The Chernobyl material comes out of a much longer talk on that topic, titled “30 Years (or 30,000): Seven Spectral Stories In and Around Chernobyl,” which I wrote for the 30th anniversary of the accident. Here it is, as given at the University of Kansas in 2016. I was getting over pneumonia at the time, and the images and text often don’t align well (at a few points the images run well ahead of the spoken text), but the overall drift is there.
* Note on the spelling of Chernobyl/Chornobyl:
For those who pay attention to such things (as some of my Ukrainian friends do), I should note that in my academic writings, I have generally tended to use the (more common) spelling of “Chernobyl” for the nuclear power plant and its 1986 accident, but “Chornobyl” (or “Chornobyl'” with an apostrophe to soften the final consonant) for the town itself. The first is traditionally transliterated that way from the Russian “Чернобыль,” while the second comes from the Ukrainian “Чорнобиль”; the meanings are the same, but the original spellings (albeit in Cyrillic) and the pronunciations are slightly different. As the nuclear plant is now within the boundaries of an independent Ukrainian state, the Ukrainian transliteration may seem more appropriate. With the capital, Kyiv (formerly “Kiev”), that makes sense, although habits are hard to break. (That’s why English speakers refer to “Rome” rather than “Roma,” “Prague” rather than “Praha,” “Moscow” rather than “Moskva,” and for the most part still “Kiev” rather than “Kyiv.” But “Peking” and “Peiping” have mostly died out in favor of “Beijing,” so habits can and do change, eventually.)
The first spelling, “Chernobyl,” remains much more common in English, so it is more easily searchable, findable, and cross-referenceable. That is changing, with Canadian media leading the way to Ukrainian-preferred transliterations (as with “Kyiv” instead of “Kiev”) and I will happily change with it, but as of this posting it is still not the norm.
A complicating factor, however, is that the nuclear power plant’s origins — as well as its 1986 accident — occurred during the Soviet era, in which Russian was not only the state language but the culturally enforced high-status language. In this sense, it really was the Chernobyl nuclear plant that exploded, since that’s what it was called at the time by the state that was responsible for it. Revising history by changing the power plant’s name might in this sense be wiping the (Soviet) state’s hands cleaner than the current (Ukrainian) state might wish. Independent Ukraine took it upon itself to address the failures of the former (Soviet) state, but the primary failure, emblematized by the accident, preceded its existence. (On the other hand, some of the power plant’s blocks continued functioning well into the era of independence, so even that gets complicated.)
The town, however — which is not where the nuclear power plant is located, but some distance away — predates both the Soviet era and the Russian imperial era, going back to the days of Rus’ (not Russia), well before the Ukrainian and Russian languages diverged/evolved into their modern variants.

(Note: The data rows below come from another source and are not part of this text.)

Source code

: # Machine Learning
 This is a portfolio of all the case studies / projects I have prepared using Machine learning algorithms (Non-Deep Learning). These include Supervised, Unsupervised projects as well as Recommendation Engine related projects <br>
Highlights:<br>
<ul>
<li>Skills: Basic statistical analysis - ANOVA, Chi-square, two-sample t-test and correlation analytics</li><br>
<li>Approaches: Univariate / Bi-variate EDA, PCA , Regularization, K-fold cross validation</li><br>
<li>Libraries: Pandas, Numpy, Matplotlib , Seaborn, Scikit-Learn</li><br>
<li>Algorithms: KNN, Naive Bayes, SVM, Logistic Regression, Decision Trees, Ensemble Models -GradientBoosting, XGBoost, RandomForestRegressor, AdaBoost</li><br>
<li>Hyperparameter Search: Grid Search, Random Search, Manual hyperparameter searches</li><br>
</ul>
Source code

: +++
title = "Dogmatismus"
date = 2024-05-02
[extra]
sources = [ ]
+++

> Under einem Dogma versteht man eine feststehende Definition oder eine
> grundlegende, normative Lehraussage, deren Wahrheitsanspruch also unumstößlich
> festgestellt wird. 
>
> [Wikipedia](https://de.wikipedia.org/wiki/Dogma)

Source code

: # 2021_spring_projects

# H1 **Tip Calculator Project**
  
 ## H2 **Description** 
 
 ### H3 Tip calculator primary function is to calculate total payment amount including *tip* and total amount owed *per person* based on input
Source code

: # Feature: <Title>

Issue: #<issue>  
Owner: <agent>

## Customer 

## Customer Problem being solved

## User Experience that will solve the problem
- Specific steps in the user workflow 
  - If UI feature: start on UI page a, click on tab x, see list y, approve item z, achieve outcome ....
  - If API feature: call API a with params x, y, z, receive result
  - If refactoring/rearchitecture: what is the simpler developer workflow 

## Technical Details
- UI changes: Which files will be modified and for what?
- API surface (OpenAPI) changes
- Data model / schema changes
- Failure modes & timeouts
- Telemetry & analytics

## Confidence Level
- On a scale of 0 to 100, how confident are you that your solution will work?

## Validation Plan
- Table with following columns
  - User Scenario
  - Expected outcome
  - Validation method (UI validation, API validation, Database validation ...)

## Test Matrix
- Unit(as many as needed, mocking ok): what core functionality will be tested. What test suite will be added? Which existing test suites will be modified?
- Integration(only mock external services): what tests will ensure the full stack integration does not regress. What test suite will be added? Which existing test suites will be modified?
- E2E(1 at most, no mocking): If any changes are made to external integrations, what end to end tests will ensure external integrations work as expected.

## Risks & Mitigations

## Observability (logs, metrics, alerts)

In that case, a historical perspective doesn’t definitively require either choice, so deferring to contemporary realities — with Chornobyl being a town in contemporary Ukraine (albeit a ghost town) — makes more sense.
thanks for sharing this, we aren’t nearly as haunted by these sites as we might well be.
seems like adequacy is a testable/empirical matter in this case, did it work?
I’m still searching for adequate images… (But if you mean, have I had good responses to the images I propose here, the answer is yes. But they haven’t reached very far.)